** WHAT TO PRODUCE **
Please repeat the lines below exactly. Begin with the line containing "2. If user does not exist, send invite" and go on through the line containing "Install act on".

Source texts of formatted documents

※

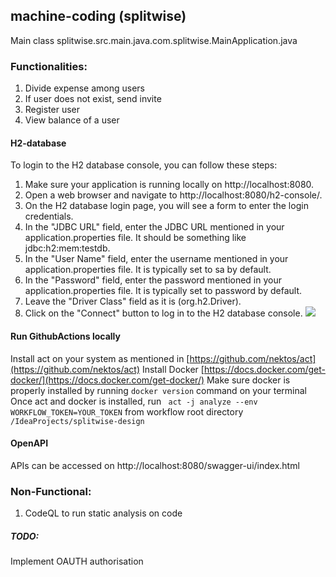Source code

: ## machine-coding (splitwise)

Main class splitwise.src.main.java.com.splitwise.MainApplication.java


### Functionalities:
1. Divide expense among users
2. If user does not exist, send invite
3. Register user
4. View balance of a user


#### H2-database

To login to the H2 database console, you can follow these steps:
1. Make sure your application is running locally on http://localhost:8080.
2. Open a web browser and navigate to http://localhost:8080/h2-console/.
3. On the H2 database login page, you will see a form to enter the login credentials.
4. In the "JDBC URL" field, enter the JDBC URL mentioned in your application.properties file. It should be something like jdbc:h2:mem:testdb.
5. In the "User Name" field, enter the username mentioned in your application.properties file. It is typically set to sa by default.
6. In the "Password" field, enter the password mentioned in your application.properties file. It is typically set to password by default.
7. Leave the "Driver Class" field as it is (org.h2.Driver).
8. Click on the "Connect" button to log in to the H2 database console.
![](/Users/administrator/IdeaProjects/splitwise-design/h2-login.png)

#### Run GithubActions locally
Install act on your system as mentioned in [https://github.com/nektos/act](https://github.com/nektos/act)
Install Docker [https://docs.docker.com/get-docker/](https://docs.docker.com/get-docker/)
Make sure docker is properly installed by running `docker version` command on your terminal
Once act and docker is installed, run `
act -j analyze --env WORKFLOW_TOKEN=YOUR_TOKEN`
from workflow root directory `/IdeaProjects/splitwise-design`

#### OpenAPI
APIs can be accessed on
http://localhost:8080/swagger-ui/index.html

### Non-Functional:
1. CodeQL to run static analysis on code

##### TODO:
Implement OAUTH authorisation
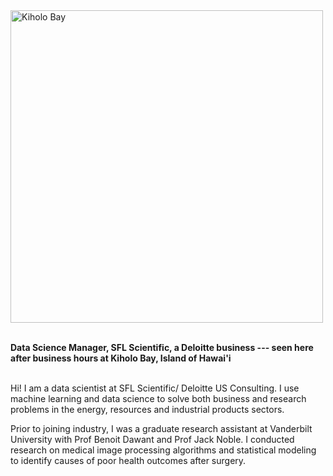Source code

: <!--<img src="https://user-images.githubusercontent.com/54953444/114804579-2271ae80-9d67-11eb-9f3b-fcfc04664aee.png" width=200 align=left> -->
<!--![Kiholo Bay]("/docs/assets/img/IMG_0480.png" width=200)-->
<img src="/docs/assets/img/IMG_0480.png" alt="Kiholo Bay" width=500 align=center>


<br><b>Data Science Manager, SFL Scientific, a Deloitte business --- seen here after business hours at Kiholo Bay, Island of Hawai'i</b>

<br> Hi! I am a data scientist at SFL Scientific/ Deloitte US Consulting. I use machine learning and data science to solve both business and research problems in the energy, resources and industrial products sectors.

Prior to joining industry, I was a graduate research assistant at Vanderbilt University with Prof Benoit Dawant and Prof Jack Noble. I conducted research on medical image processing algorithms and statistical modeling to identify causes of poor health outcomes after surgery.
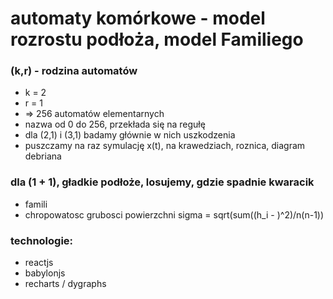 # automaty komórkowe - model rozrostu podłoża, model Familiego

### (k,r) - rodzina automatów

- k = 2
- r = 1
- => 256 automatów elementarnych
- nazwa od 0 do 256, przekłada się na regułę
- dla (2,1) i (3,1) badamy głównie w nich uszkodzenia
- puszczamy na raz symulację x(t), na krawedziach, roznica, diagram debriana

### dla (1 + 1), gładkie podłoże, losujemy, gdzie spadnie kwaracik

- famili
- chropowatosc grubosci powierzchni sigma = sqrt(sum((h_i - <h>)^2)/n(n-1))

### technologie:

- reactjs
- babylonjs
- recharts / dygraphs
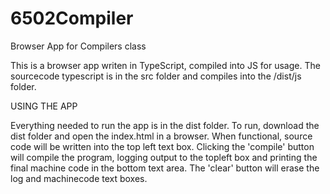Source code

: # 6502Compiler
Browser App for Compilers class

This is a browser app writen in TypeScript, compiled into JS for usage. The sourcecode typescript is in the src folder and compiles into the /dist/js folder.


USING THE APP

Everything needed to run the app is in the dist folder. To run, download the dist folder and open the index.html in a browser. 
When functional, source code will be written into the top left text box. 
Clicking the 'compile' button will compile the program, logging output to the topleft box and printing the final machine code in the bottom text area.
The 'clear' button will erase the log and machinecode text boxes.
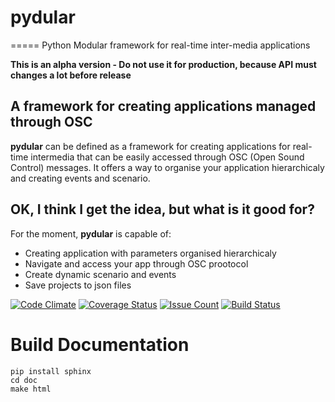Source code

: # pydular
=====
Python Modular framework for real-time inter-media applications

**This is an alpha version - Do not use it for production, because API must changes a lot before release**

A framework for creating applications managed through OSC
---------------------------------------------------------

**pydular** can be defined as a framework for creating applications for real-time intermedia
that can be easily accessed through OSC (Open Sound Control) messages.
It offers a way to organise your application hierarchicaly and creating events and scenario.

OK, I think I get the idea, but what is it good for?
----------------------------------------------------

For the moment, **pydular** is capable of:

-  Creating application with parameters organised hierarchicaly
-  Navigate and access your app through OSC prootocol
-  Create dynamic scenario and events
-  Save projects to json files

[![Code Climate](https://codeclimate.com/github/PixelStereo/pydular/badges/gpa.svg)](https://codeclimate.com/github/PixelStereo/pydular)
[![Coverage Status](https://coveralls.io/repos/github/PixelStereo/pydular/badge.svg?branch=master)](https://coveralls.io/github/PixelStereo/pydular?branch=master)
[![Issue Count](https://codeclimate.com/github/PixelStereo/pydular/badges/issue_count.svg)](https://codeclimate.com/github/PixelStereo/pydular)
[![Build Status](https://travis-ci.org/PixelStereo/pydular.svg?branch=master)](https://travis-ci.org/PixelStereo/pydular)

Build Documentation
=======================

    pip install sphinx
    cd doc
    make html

※

** SOLUTION **
2. If user does not exist, send invite
3. Register user
4. View balance of a user


#### H2-database

To login to the H2 database console, you can follow these steps:
1. Make sure your application is running locally on http://localhost:8080.
2. Open a web browser and navigate to http://localhost:8080/h2-console/.
3. On the H2 database login page, you will see a form to enter the login credentials.
4. In the "JDBC URL" field, enter the JDBC URL mentioned in your application.properties file. It should be something like jdbc:h2:mem:testdb.
5. In the "User Name" field, enter the username mentioned in your application.properties file. It is typically set to sa by default.
6. In the "Password" field, enter the password mentioned in your application.properties file. It is typically set to password by default.
7. Leave the "Driver Class" field as it is (org.h2.Driver).
8. Click on the "Connect" button to log in to the H2 database console.
![](/Users/administrator/IdeaProjects/splitwise-design/h2-login.png)

#### Run GithubActions locally
Install act on your system as mentioned in [https://github.com/nektos/act](https://github.com/nektos/act)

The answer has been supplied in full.